Visual Studio 2005 and 2008 did not change the data access model. In fact ADO.NET 2 is the longest running Microsoft data access technology without a major revision. I don’t know if this is going to change in .Net 4, but the stability of ADO.NET is a major reason for its adoption in VistaDB.
In this article I going to give a high level overview of the ADO.NET object model and how VistaDB supports that model. I will then follow up with more articles discussing specifics for this model.
ADO.NET at its most basic level was designed to help developers work efficiently with multi tier databases, across intranet or Internet scenarios. This is a tall order for a single framework, but I think they managed to pull it off quite well.
I often view the object model as being split into two parts – A connected and a disconnected side of the model. Even though there is no distinction between the two “sides”, it helps me to visualize how the data object was intended to be used.
The objects located in the disconnected half of the model do not communicate directly with the connected objects. This is a big deal because it means each side is isolated through interfaces to communicate. I have found this is often the most confusing part of the ADO.NET spec because users think each side should be able to directly communicate.
The ADO.NET DataSet for example does not ever communicate directly with the database. To fetch data from the database into a DataSet you must pass the DataSet into the Fill method of a connected object (The DataAdapter).
DataSets are a container class for a number of DataTable objects (stored in the Tables collection). You can think of this as an in memory representation of multiple tables, their constraints, relationships, and the actual rows.
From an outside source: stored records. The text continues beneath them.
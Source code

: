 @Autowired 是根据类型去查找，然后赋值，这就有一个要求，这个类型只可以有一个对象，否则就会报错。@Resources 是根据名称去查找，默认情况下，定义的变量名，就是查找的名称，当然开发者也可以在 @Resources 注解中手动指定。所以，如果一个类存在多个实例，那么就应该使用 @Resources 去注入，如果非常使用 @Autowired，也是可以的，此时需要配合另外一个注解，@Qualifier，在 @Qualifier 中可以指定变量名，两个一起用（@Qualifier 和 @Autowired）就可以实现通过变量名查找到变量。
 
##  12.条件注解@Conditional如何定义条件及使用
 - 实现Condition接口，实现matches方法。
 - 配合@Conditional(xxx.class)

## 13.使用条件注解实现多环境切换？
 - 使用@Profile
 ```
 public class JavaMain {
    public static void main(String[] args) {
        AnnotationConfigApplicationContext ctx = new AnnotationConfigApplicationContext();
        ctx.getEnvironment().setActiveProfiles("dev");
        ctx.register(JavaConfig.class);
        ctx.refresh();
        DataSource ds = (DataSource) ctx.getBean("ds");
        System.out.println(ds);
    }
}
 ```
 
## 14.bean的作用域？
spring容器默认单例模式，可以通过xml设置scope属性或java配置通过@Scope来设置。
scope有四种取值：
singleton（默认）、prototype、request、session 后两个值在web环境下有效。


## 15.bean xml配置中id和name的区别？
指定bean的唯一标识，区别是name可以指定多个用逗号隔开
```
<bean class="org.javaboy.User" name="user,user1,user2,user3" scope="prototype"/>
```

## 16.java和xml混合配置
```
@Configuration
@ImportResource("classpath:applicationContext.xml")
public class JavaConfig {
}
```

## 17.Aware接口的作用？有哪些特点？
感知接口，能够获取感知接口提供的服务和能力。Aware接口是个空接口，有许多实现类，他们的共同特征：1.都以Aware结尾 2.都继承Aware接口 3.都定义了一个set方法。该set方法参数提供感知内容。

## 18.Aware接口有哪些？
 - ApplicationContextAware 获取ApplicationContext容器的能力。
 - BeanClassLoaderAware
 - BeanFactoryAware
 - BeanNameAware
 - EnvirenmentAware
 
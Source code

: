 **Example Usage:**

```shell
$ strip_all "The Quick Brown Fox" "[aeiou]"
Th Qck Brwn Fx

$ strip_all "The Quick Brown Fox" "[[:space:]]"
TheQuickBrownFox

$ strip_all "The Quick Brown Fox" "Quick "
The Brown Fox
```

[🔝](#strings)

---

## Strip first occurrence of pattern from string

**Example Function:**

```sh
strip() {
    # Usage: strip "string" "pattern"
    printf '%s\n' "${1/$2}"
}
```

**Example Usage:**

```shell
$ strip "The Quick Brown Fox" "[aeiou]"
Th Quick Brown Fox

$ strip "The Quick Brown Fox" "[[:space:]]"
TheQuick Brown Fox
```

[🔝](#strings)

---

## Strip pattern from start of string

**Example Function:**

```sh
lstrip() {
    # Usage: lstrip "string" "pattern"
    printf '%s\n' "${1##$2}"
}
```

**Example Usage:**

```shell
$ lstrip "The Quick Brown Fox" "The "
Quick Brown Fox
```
The data stored in the DataSet is a disconnected copy of the actual database. Any changes you make to a DataSet only exist in RAM. You can quickly get a list of just the changes by calling the GetChanges method to return only modified DataRows. This allows you to submit smaller change sets back to the database.
The Merge method also lets to combine multiple change sets into a single DataSet. This is very useful in multi tier scenarios where you need to receive partial updates from lots of different systems and merge them into a single database change.
The DataSet is also unique in that you can read and write this disconnected data cache to disk. A common use is to put the DataSet into an XML document for transmission to multiple systems to merge into their local database.
The DataTable allows you to examine the actual rows of a DataSet through rows and columns collections. You can store the results of a query in a DataTable by calling the Adapters Fill method. Once the DataTable is filled the database connection is released and operates disconnected only. You can then continue to examine the data without any further communication between the DataTable and the database.
This is important for scenarios where you want to work across a network share. Caching the data on the local machine is vital to performance of the application. Whenever possible you should not be using connected objects against a network shared database, the traffic is very expensive.
Each DataTable has a collection of DataColumns associated with it. This represents a single Column in the database. But the object doesn’t actually contain any of the data stored in the DataTable. This is just a metadata storage class about the column, its constraints, types, etc. It is quite useful for finding when a single column allows nulls, has a unique constraint, etc. The autoincrement property is also implemented at the DataColumn level since you want to ensure each row has a unique value.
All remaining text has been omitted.